В обществе потребления не только товар становится знаком, но и созидательная деятельность - труд. По мнению Бодрийяра, труд перестает быть силой, он становится знаком среди знаков. Теперь от человека не требуется ни производить, ни преодолевать себя в трудовом усилии (как это было в классической этике производства), он может быть значимым в обществе только как знак в рамках общего производственного сценария. Как считает Бодрийяр, труд, «. не став ни более ни менее «отчужденным», не является больше специфическим местом исторического «праксиса», порождающего специфические общественные отношения. Как и большинство других практик, он является теперь просто набором сигналетических операций. Он включается в общее оформление, знаковое обрамление жизни» [7]. Трудовой деятельностью завладевает знаковая форма, которая поглощает труд процессом его собственного воспроизводства. В обществе потребления труд лишается своей энергии и субстанции и предстает как «социальная симулятивная модель».
В конечном итоге в «политической экономии знака» труд как «социальная сеть» и «набор сигналетических операций» усугубляет классический процесс отчуждения «родовой жизни» человека в деятельности. Теперь от человека не требуется ни производить, ни преодолевать себя в трудовом усилии (как в классической этике производства) - возникает необходимость социализироваться, что означает быть значимым в обществе только в качестве взаимно соотнесенного с другим человеком элемента. Так осуществляется двойное отчуждение, или отчуждение «в квадрате», когда происходит множественная, непрестанная вращательно-круговая соотнесенность человека и его трудовой деятельности со всей сетью прочих знаков.

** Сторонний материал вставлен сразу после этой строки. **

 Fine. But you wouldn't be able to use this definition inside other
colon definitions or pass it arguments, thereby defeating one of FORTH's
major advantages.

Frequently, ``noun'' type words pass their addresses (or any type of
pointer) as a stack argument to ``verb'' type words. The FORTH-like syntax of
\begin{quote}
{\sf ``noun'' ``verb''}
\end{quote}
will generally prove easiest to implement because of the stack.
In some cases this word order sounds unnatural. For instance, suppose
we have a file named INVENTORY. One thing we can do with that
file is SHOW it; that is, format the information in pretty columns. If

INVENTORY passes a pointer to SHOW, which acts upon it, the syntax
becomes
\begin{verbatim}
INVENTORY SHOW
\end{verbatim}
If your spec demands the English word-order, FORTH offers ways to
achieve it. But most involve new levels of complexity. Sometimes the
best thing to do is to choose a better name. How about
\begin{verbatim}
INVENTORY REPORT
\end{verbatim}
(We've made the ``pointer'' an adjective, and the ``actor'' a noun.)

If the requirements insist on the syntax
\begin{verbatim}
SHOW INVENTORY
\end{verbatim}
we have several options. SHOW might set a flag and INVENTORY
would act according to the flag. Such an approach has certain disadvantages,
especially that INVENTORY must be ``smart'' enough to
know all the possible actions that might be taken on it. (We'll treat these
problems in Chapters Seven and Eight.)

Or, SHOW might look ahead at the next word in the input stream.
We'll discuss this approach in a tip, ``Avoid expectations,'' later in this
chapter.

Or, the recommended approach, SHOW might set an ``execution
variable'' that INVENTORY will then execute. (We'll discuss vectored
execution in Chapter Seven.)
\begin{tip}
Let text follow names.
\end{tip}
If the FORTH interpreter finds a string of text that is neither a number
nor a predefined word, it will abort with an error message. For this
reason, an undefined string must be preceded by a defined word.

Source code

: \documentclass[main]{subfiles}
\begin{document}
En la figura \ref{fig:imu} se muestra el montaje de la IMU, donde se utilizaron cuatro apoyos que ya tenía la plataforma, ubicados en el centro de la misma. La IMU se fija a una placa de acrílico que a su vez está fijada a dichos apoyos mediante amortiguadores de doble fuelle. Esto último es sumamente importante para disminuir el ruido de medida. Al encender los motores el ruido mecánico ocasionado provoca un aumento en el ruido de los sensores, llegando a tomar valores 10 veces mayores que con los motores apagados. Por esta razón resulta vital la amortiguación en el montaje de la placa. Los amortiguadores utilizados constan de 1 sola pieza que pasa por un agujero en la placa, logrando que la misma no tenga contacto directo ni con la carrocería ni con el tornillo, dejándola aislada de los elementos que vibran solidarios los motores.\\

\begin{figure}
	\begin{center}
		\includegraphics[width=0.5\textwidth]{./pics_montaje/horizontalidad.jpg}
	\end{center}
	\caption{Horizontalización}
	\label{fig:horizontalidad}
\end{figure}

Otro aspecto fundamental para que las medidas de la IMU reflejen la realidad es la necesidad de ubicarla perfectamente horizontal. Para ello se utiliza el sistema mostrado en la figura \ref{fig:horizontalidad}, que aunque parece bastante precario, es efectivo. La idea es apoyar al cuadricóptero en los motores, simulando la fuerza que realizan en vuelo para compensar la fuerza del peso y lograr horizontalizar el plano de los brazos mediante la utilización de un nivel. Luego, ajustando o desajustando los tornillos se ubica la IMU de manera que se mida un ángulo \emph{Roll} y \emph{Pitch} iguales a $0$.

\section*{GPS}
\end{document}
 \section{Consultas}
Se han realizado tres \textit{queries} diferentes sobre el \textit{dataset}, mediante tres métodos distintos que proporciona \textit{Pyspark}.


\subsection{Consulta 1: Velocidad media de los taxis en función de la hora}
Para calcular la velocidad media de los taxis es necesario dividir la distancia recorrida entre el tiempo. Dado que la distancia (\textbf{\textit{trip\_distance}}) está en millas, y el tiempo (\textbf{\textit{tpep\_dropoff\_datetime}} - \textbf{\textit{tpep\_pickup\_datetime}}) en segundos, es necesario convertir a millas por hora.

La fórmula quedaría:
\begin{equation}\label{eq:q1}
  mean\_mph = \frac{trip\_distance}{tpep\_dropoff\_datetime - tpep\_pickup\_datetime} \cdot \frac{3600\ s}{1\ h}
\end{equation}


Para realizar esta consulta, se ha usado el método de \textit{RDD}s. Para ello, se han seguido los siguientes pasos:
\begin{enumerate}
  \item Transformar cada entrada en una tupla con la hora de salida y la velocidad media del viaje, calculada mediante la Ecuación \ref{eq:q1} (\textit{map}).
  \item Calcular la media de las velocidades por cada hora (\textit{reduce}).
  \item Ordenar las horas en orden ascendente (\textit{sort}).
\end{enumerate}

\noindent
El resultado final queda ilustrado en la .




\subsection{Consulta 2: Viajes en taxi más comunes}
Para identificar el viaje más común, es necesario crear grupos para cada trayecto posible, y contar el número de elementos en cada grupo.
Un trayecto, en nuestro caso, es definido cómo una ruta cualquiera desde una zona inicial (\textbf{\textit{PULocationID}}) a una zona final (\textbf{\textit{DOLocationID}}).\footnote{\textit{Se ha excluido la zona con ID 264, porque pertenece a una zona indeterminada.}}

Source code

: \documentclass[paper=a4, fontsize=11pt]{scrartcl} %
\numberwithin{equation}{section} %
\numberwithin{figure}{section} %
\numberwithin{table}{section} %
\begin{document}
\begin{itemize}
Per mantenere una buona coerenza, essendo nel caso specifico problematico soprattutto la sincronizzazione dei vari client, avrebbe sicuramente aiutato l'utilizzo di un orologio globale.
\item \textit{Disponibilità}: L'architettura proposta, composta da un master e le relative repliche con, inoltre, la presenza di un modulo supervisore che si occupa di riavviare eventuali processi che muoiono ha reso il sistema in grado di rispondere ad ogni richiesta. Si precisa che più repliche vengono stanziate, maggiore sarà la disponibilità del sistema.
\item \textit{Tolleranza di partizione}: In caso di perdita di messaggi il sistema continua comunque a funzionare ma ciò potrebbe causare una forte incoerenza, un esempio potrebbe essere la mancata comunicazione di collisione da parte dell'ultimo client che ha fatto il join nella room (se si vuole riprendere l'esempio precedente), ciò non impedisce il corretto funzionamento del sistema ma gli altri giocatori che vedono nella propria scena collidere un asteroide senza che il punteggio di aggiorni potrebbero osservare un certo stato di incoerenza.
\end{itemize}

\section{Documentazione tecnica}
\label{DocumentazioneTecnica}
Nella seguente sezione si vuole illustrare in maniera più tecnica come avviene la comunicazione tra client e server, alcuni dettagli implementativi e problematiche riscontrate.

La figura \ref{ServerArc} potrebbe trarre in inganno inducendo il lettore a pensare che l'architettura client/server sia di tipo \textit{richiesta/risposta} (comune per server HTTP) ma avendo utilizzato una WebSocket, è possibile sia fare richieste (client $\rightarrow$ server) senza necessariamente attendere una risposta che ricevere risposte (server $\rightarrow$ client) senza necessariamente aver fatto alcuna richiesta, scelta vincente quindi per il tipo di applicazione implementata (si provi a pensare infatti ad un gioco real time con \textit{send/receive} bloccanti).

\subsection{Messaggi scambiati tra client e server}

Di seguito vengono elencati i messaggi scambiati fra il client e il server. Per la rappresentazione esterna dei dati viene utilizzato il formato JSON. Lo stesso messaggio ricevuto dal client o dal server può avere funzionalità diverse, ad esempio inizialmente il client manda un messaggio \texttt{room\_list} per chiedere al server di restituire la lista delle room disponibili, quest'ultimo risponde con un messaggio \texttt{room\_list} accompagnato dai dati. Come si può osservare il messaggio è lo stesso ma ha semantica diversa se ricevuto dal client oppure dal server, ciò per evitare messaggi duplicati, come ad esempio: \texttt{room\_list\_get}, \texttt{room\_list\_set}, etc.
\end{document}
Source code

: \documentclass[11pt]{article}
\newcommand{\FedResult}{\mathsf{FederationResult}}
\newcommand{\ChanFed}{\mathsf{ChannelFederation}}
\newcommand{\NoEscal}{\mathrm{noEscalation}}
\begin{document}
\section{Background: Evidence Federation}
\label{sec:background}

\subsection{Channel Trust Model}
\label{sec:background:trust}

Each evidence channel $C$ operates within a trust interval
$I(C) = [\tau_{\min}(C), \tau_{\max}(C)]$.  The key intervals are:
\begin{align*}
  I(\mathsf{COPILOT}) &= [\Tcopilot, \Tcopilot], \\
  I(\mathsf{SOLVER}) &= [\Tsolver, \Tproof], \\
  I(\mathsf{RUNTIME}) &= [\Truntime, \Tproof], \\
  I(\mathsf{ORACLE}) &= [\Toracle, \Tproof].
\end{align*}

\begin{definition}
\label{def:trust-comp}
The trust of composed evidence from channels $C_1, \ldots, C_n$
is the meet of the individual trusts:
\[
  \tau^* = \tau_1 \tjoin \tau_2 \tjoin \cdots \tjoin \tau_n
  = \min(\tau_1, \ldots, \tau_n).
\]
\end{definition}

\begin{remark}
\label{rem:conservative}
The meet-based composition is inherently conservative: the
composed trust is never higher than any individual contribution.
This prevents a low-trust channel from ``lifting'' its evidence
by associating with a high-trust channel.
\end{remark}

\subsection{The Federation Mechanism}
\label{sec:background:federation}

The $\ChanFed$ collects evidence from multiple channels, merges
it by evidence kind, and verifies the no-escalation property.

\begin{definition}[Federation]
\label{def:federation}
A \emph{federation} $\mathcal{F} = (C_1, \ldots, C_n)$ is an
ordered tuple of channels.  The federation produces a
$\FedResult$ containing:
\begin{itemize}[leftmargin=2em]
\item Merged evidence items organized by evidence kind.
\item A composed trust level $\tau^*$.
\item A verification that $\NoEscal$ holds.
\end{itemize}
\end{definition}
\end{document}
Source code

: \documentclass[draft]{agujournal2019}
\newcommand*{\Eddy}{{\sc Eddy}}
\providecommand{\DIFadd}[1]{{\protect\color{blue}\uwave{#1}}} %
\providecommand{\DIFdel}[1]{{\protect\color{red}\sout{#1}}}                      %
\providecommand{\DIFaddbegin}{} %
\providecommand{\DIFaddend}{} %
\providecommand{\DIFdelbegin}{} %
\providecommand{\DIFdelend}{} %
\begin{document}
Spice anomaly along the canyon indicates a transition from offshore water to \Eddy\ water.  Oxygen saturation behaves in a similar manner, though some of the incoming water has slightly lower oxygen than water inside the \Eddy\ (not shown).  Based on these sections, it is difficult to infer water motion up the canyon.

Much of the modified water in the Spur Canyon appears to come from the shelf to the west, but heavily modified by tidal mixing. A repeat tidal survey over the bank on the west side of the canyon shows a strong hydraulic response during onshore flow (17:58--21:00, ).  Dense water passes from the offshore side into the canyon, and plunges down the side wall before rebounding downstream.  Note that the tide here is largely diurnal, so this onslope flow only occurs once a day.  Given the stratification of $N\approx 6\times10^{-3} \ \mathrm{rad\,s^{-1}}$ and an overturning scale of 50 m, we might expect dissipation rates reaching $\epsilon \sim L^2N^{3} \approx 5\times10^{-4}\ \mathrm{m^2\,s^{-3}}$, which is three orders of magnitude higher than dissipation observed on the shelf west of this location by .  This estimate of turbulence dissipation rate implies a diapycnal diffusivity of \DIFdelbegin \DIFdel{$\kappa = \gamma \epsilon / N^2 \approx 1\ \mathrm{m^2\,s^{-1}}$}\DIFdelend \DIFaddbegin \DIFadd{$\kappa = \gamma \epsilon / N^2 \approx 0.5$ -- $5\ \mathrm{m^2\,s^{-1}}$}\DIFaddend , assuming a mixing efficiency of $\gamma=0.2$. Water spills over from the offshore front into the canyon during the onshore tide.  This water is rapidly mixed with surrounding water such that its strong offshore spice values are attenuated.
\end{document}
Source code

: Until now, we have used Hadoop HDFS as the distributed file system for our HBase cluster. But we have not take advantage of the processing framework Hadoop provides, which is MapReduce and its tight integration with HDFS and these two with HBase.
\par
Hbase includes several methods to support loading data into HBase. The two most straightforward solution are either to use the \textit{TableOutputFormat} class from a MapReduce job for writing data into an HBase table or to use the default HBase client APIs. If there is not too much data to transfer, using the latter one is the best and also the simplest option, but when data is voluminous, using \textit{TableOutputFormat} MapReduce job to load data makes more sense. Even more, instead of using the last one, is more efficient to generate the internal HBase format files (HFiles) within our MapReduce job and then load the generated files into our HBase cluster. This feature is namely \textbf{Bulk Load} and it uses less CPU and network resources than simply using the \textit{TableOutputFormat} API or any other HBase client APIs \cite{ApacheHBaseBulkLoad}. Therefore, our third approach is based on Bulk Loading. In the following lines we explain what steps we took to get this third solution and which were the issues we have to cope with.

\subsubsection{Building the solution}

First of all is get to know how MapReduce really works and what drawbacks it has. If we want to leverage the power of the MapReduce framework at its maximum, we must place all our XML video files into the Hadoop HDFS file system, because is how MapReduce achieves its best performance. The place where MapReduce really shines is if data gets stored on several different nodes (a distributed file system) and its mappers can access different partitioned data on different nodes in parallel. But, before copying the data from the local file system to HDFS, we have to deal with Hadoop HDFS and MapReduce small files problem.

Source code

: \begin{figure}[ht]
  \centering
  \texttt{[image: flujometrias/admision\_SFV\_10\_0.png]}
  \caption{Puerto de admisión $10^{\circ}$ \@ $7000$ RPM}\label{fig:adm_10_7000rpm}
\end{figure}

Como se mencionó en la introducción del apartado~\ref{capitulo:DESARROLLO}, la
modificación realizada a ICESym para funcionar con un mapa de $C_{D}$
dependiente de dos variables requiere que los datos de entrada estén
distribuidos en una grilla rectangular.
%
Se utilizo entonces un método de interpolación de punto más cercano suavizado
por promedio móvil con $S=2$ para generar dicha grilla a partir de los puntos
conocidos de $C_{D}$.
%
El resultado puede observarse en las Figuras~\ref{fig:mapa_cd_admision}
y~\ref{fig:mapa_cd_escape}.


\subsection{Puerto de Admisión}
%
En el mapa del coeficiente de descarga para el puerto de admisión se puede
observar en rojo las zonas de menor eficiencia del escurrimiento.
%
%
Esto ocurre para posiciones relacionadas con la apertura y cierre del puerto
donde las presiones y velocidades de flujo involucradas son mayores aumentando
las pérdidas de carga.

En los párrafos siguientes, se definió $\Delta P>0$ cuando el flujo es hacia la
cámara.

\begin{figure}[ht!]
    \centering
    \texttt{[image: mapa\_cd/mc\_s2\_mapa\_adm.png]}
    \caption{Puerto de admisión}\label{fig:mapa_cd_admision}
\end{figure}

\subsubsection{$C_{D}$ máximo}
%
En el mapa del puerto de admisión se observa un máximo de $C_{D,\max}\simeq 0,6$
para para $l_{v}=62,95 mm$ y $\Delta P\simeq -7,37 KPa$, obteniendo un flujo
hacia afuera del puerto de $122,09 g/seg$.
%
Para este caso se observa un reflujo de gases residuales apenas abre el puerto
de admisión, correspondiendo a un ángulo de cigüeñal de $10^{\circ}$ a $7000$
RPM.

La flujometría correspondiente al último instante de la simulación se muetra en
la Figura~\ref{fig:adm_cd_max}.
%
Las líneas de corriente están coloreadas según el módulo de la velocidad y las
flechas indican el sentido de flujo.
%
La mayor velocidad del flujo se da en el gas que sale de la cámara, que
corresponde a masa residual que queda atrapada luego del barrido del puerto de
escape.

Исследуя анализ отчуждения в «политической экономии знака», необходимо особо отметить одно обстоятельство. Дело в том, что Бодрийяр считает вообще невозможным использовать понятие отчуждения в рамках теории политической экономии, вследствие того что оно само включено в метафизику субъекта сознания. Бодрийяр рассматривает отчуждение как идеологическое понятие, согласно которому сознание мыслит себя как собственное идеальное содержание и собственная обретенная «полнота». По мнению Бодрийяра, сам марксистский анализ отчуждения способствовал упрочению определенной «мифологии», которая выдает отношение человека к предметам, понимаемым в качестве потребительной стоимости, за естественное, конкретное и объективное. Тем самым, по логике Маркса, в потреблении как бы сохраняется некая замкнутая сфера частного отношения, которую можно противопоставить абстрактной общественной сфере рынка. Бодрийяр же, напротив, считает, что одна и та же логика фетишизации задействована как в меновой, так и в потребительной стоимости, потому что абстракция, редукция, рационализация и систематизация проявляются в столь же глубокой и обобщенной форме на уровне потребностей, как и на уровне товаров. Отсюда вытекает ложная проблема различия эксплуатации и отчуждения, которая основана на искусственном разде-
лении знака и товара, постулируемых в качестве неких отдельных содержаний означивания и производства. На самом же деле, как пишет Бодрийяр, «... фундаментальный код наших обществ, являющийся кодом политической экономии (форма/товар и форма/знак), не действует путем отчуждения сознания в содержаниях: он просто рационализирует и упорядочивает обмен, он заставляет вступать в коммуникацию, управляемую законом кода и контролируемую смыслом» [6, с. 179].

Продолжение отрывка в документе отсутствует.